Repeat the data exactly. Pictures stay out.
+++ The input
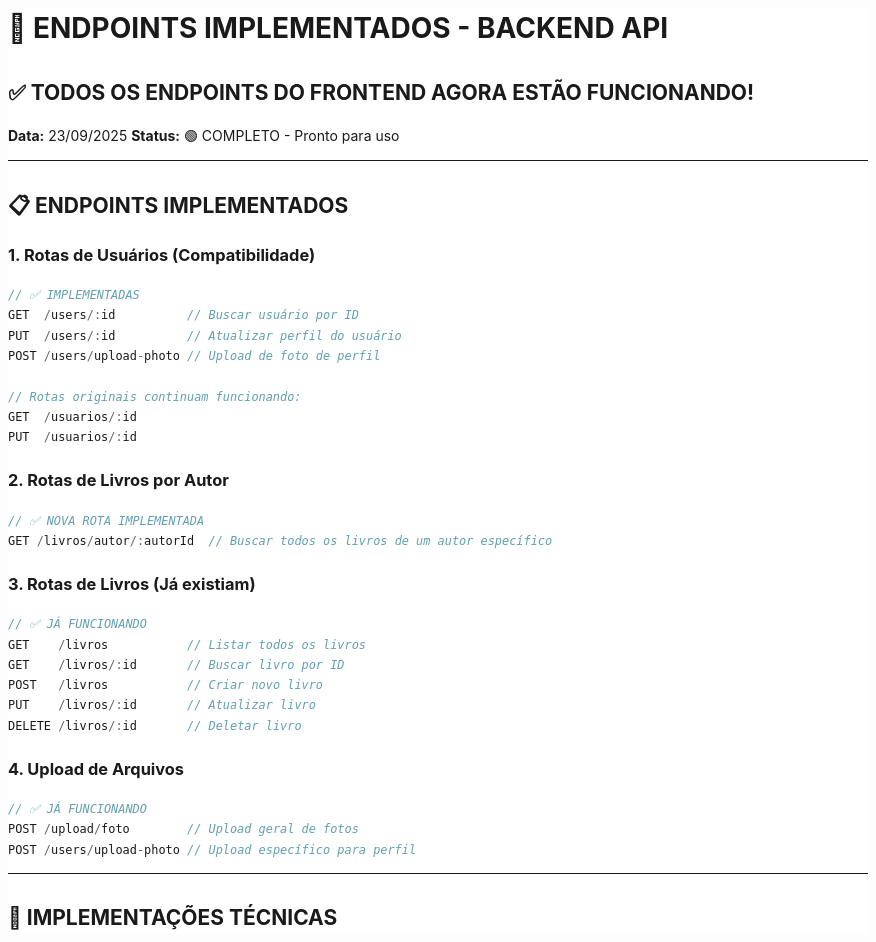 # 🚀 ENDPOINTS IMPLEMENTADOS - BACKEND API

## ✅ TODOS OS ENDPOINTS DO FRONTEND AGORA ESTÃO FUNCIONANDO!

**Data:** 23/09/2025
**Status:** 🟢 COMPLETO - Pronto para uso

---

## 📋 ENDPOINTS IMPLEMENTADOS

### 1. **Rotas de Usuários (Compatibilidade)**
```javascript
// ✅ IMPLEMENTADAS
GET  /users/:id          // Buscar usuário por ID
PUT  /users/:id          // Atualizar perfil do usuário  
POST /users/upload-photo // Upload de foto de perfil

// Rotas originais continuam funcionando:
GET  /usuarios/:id
PUT  /usuarios/:id
```

### 2. **Rotas de Livros por Autor**
```javascript
// ✅ NOVA ROTA IMPLEMENTADA
GET /livros/autor/:autorId  // Buscar todos os livros de um autor específico
```

### 3. **Rotas de Livros (Já existiam)**
```javascript
// ✅ JÁ FUNCIONANDO
GET    /livros           // Listar todos os livros
GET    /livros/:id       // Buscar livro por ID
POST   /livros           // Criar novo livro
PUT    /livros/:id       // Atualizar livro
DELETE /livros/:id       // Deletar livro
```

### 4. **Upload de Arquivos**
```javascript
// ✅ JÁ FUNCIONANDO
POST /upload/foto        // Upload geral de fotos
POST /users/upload-photo // Upload específico para perfil
```

---

## 🔧 IMPLEMENTAÇÕES TÉCNICAS
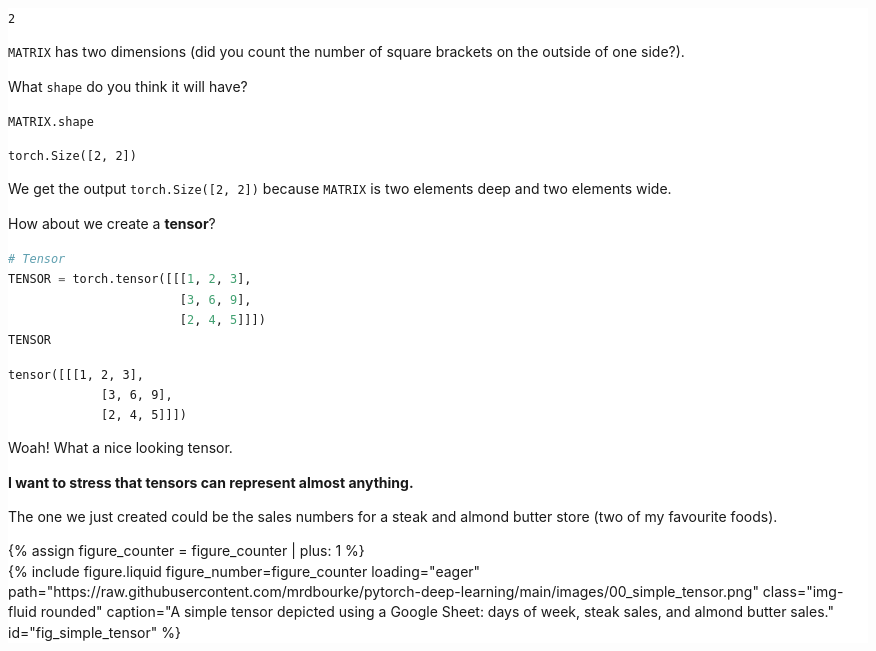 <div class="bash-block">
  <pre><code>2</code></pre>
</div>




`MATRIX` has two dimensions (did you count the number of square brackets on the outside of one side?).

What `shape` do you think it will have?


```python
MATRIX.shape
```
<div class="bash-block">
  <pre><code>torch.Size([2, 2])</code></pre>
</div>




We get the output `torch.Size([2, 2])` because `MATRIX` is two elements deep and two elements wide.

How about we create a **tensor**?


```python
# Tensor
TENSOR = torch.tensor([[[1, 2, 3],
                        [3, 6, 9],
                        [2, 4, 5]]])
TENSOR
```



<div class="bash-block">
  <pre><code>tensor([[[1, 2, 3],
             [3, 6, 9],
             [2, 4, 5]]])</code></pre>
</div>



Woah! What a nice looking tensor.

**I want to stress that tensors can represent almost anything.**

The one we just created could be the sales numbers for a steak and almond butter store (two of my favourite foods).

<div class="row mt-3">
    {% assign figure_counter = figure_counter | plus: 1 %}
    <div class="col-sm mt-3 mt-md-0">
        {% include figure.liquid
            figure_number=figure_counter
            loading="eager"
            path="https://raw.githubusercontent.com/mrdbourke/pytorch-deep-learning/main/images/00_simple_tensor.png"
            class="img-fluid rounded"
            caption="A simple tensor depicted using a Google Sheet: days of week, steak sales, and almond butter sales."
            id="fig_simple_tensor" %}
    </div>
</div>
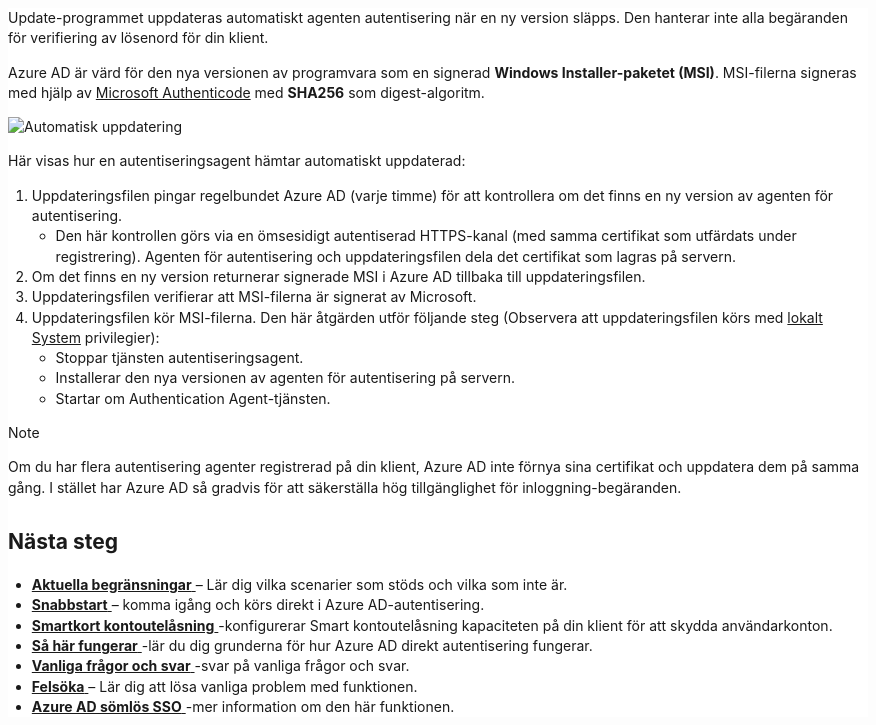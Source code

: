 Update-programmet uppdateras automatiskt agenten autentisering när en ny version släpps. Den hanterar inte alla begäranden för verifiering av lösenord för din klient. 

Azure AD är värd för den nya versionen av programvara som en signerad **Windows Installer-paketet (MSI)**. MSI-filerna signeras med hjälp av [Microsoft Authenticode](https://msdn.microsoft.com/library/ms537359.aspx) med **SHA256** som digest-algoritm. 

![Automatisk uppdatering](./media/active-directory-aadconnect-pass-through-authentication-security-deep-dive/pta5.png)

Här visas hur en autentiseringsagent hämtar automatiskt uppdaterad:

1. Uppdateringsfilen pingar regelbundet Azure AD (varje timme) för att kontrollera om det finns en ny version av agenten för autentisering. 
    - Den här kontrollen görs via en ömsesidigt autentiserad HTTPS-kanal (med samma certifikat som utfärdats under registrering). Agenten för autentisering och uppdateringsfilen dela det certifikat som lagras på servern.
2. Om det finns en ny version returnerar signerade MSI i Azure AD tillbaka till uppdateringsfilen.
3. Uppdateringsfilen verifierar att MSI-filerna är signerat av Microsoft.
4. Uppdateringsfilen kör MSI-filerna. Den här åtgärden utför följande steg (Observera att uppdateringsfilen körs med [lokalt System](https://msdn.microsoft.com/library/windows/desktop/ms684190.aspx) privilegier):
    - Stoppar tjänsten autentiseringsagent.
    - Installerar den nya versionen av agenten för autentisering på servern.
    - Startar om Authentication Agent-tjänsten.

>[!NOTE]
>Om du har flera autentisering agenter registrerad på din klient, Azure AD inte förnya sina certifikat och uppdatera dem på samma gång. I stället har Azure AD så gradvis för att säkerställa hög tillgänglighet för inloggning-begäranden.


## <a name="next-steps"></a>Nästa steg
- [**Aktuella begränsningar** ](active-directory-aadconnect-pass-through-authentication-current-limitations.md) – Lär dig vilka scenarier som stöds och vilka som inte är.
- [**Snabbstart** ](active-directory-aadconnect-pass-through-authentication-quick-start.md) – komma igång och körs direkt i Azure AD-autentisering.
- [**Smartkort kontoutelåsning** ](active-directory-aadconnect-pass-through-authentication-smart-lockout.md) -konfigurerar Smart kontoutelåsning kapaciteten på din klient för att skydda användarkonton.
- [**Så här fungerar** ](active-directory-aadconnect-pass-through-authentication-how-it-works.md) -lär du dig grunderna för hur Azure AD direkt autentisering fungerar.
- [**Vanliga frågor och svar** ](active-directory-aadconnect-pass-through-authentication-faq.md) -svar på vanliga frågor och svar.
- [**Felsöka** ](active-directory-aadconnect-troubleshoot-pass-through-authentication.md) – Lär dig att lösa vanliga problem med funktionen.
- [**Azure AD sömlös SSO** ](active-directory-aadconnect-sso.md) -mer information om den här funktionen.

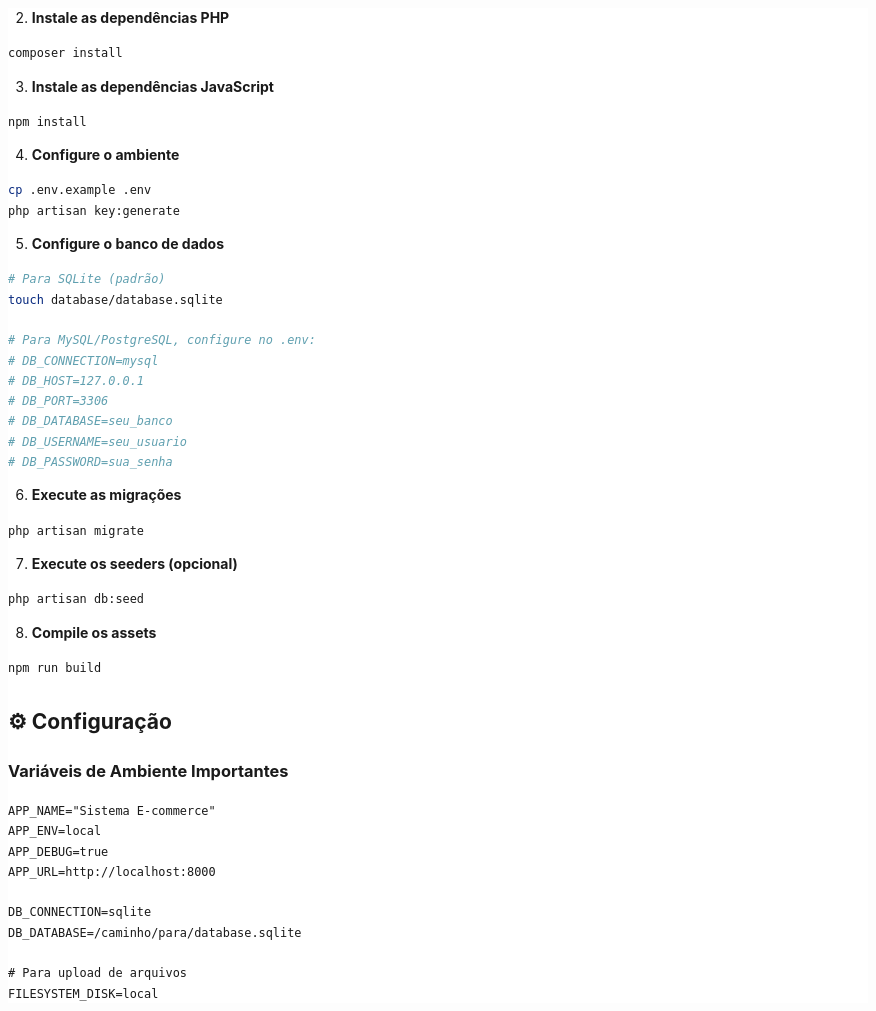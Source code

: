 2. **Instale as dependências PHP**
```bash
composer install
```

3. **Instale as dependências JavaScript**
```bash
npm install
```

4. **Configure o ambiente**
```bash
cp .env.example .env
php artisan key:generate
```

5. **Configure o banco de dados**
```bash
# Para SQLite (padrão)
touch database/database.sqlite

# Para MySQL/PostgreSQL, configure no .env:
# DB_CONNECTION=mysql
# DB_HOST=127.0.0.1
# DB_PORT=3306
# DB_DATABASE=seu_banco
# DB_USERNAME=seu_usuario
# DB_PASSWORD=sua_senha
```

6. **Execute as migrações**
```bash
php artisan migrate
```

7. **Execute os seeders (opcional)**
```bash
php artisan db:seed
```

8. **Compile os assets**
```bash
npm run build
```

## ⚙️ Configuração

### Variáveis de Ambiente Importantes

```env
APP_NAME="Sistema E-commerce"
APP_ENV=local
APP_DEBUG=true
APP_URL=http://localhost:8000

DB_CONNECTION=sqlite
DB_DATABASE=/caminho/para/database.sqlite

# Para upload de arquivos
FILESYSTEM_DISK=local
```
++++++
▶ [Expected answer]:
 # 🚀 ENDPOINTS IMPLEMENTADOS - BACKEND API

## ✅ TODOS OS ENDPOINTS DO FRONTEND AGORA ESTÃO FUNCIONANDO!

**Data:** 23/09/2025
**Status:** 🟢 COMPLETO - Pronto para uso

---

## 📋 ENDPOINTS IMPLEMENTADOS

### 1. **Rotas de Usuários (Compatibilidade)**
```javascript
// ✅ IMPLEMENTADAS
GET  /users/:id          // Buscar usuário por ID
PUT  /users/:id          // Atualizar perfil do usuário  
POST /users/upload-photo // Upload de foto de perfil

// Rotas originais continuam funcionando:
GET  /usuarios/:id
PUT  /usuarios/:id
```

### 2. **Rotas de Livros por Autor**
```javascript
// ✅ NOVA ROTA IMPLEMENTADA
GET /livros/autor/:autorId  // Buscar todos os livros de um autor específico
```

### 3. **Rotas de Livros (Já existiam)**
```javascript
// ✅ JÁ FUNCIONANDO
GET    /livros           // Listar todos os livros
GET    /livros/:id       // Buscar livro por ID
POST   /livros           // Criar novo livro
PUT    /livros/:id       // Atualizar livro
DELETE /livros/:id       // Deletar livro
```

### 4. **Upload de Arquivos**
```javascript
// ✅ JÁ FUNCIONANDO
POST /upload/foto        // Upload geral de fotos
POST /users/upload-photo // Upload específico para perfil
```

---

## 🔧 IMPLEMENTAÇÕES TÉCNICAS
 <div class="bash-block">
  <pre><code>2</code></pre>
</div>




`MATRIX` has two dimensions (did you count the number of square brackets on the outside of one side?).

What `shape` do you think it will have?


```python
MATRIX.shape
```
<div class="bash-block">
  <pre><code>torch.Size([2, 2])</code></pre>
</div>




We get the output `torch.Size([2, 2])` because `MATRIX` is two elements deep and two elements wide.

How about we create a **tensor**?


```python
# Tensor
TENSOR = torch.tensor([[[1, 2, 3],
                        [3, 6, 9],
                        [2, 4, 5]]])
TENSOR
```



<div class="bash-block">
  <pre><code>tensor([[[1, 2, 3],
             [3, 6, 9],
             [2, 4, 5]]])</code></pre>
</div>



Woah! What a nice looking tensor.

**I want to stress that tensors can represent almost anything.**

The one we just created could be the sales numbers for a steak and almond butter store (two of my favourite foods).

<div class="row mt-3">
    {% assign figure_counter = figure_counter | plus: 1 %}
    <div class="col-sm mt-3 mt-md-0">
        {% include figure.liquid
            figure_number=figure_counter
            loading="eager"
            path="https://raw.githubusercontent.com/mrdbourke/pytorch-deep-learning/main/images/00_simple_tensor.png"
            class="img-fluid rounded"
            caption="A simple tensor depicted using a Google Sheet: days of week, steak sales, and almond butter sales."
            id="fig_simple_tensor" %}
    </div>
</div>
Source code

: Update-programmet uppdateras automatiskt agenten autentisering när en ny version släpps. Den hanterar inte alla begäranden för verifiering av lösenord för din klient. 

Azure AD är värd för den nya versionen av programvara som en signerad **Windows Installer-paketet (MSI)**. MSI-filerna signeras med hjälp av [Microsoft Authenticode](https://msdn.microsoft.com/library/ms537359.aspx) med **SHA256** som digest-algoritm. 

![Automatisk uppdatering](./media/active-directory-aadconnect-pass-through-authentication-security-deep-dive/pta5.png)

Här visas hur en autentiseringsagent hämtar automatiskt uppdaterad:

1. Uppdateringsfilen pingar regelbundet Azure AD (varje timme) för att kontrollera om det finns en ny version av agenten för autentisering. 
    - Den här kontrollen görs via en ömsesidigt autentiserad HTTPS-kanal (med samma certifikat som utfärdats under registrering). Agenten för autentisering och uppdateringsfilen dela det certifikat som lagras på servern.
2. Om det finns en ny version returnerar signerade MSI i Azure AD tillbaka till uppdateringsfilen.
3. Uppdateringsfilen verifierar att MSI-filerna är signerat av Microsoft.
4. Uppdateringsfilen kör MSI-filerna. Den här åtgärden utför följande steg (Observera att uppdateringsfilen körs med [lokalt System](https://msdn.microsoft.com/library/windows/desktop/ms684190.aspx) privilegier):
    - Stoppar tjänsten autentiseringsagent.
    - Installerar den nya versionen av agenten för autentisering på servern.
    - Startar om Authentication Agent-tjänsten.

>[!NOTE]
>Om du har flera autentisering agenter registrerad på din klient, Azure AD inte förnya sina certifikat och uppdatera dem på samma gång. I stället har Azure AD så gradvis för att säkerställa hög tillgänglighet för inloggning-begäranden.


## <a name="next-steps"></a>Nästa steg
- [**Aktuella begränsningar** ](active-directory-aadconnect-pass-through-authentication-current-limitations.md) – Lär dig vilka scenarier som stöds och vilka som inte är.
- [**Snabbstart** ](active-directory-aadconnect-pass-through-authentication-quick-start.md) – komma igång och körs direkt i Azure AD-autentisering.
- [**Smartkort kontoutelåsning** ](active-directory-aadconnect-pass-through-authentication-smart-lockout.md) -konfigurerar Smart kontoutelåsning kapaciteten på din klient för att skydda användarkonton.
- [**Så här fungerar** ](active-directory-aadconnect-pass-through-authentication-how-it-works.md) -lär du dig grunderna för hur Azure AD direkt autentisering fungerar.
- [**Vanliga frågor och svar** ](active-directory-aadconnect-pass-through-authentication-faq.md) -svar på vanliga frågor och svar.
- [**Felsöka** ](active-directory-aadconnect-troubleshoot-pass-through-authentication.md) – Lär dig att lösa vanliga problem med funktionen.
- [**Azure AD sömlös SSO** ](active-directory-aadconnect-sso.md) -mer information om den här funktionen.

Source code

: 2. **Instale as dependências PHP**
```bash
composer install
```

3. **Instale as dependências JavaScript**
```bash
npm install
```

4. **Configure o ambiente**
```bash
cp .env.example .env
php artisan key:generate
```

5. **Configure o banco de dados**
```bash
# Para SQLite (padrão)
touch database/database.sqlite

# Para MySQL/PostgreSQL, configure no .env:
# DB_CONNECTION=mysql
# DB_HOST=127.0.0.1
# DB_PORT=3306
# DB_DATABASE=seu_banco
# DB_USERNAME=seu_usuario
# DB_PASSWORD=sua_senha
```

6. **Execute as migrações**
```bash
php artisan migrate
```

7. **Execute os seeders (opcional)**
```bash
php artisan db:seed
```

8. **Compile os assets**
```bash
npm run build
```

## ⚙️ Configuração

### Variáveis de Ambiente Importantes

```env
APP_NAME="Sistema E-commerce"
APP_ENV=local
APP_DEBUG=true
APP_URL=http://localhost:8000

DB_CONNECTION=sqlite
DB_DATABASE=/caminho/para/database.sqlite

# Para upload de arquivos
FILESYSTEM_DISK=local
```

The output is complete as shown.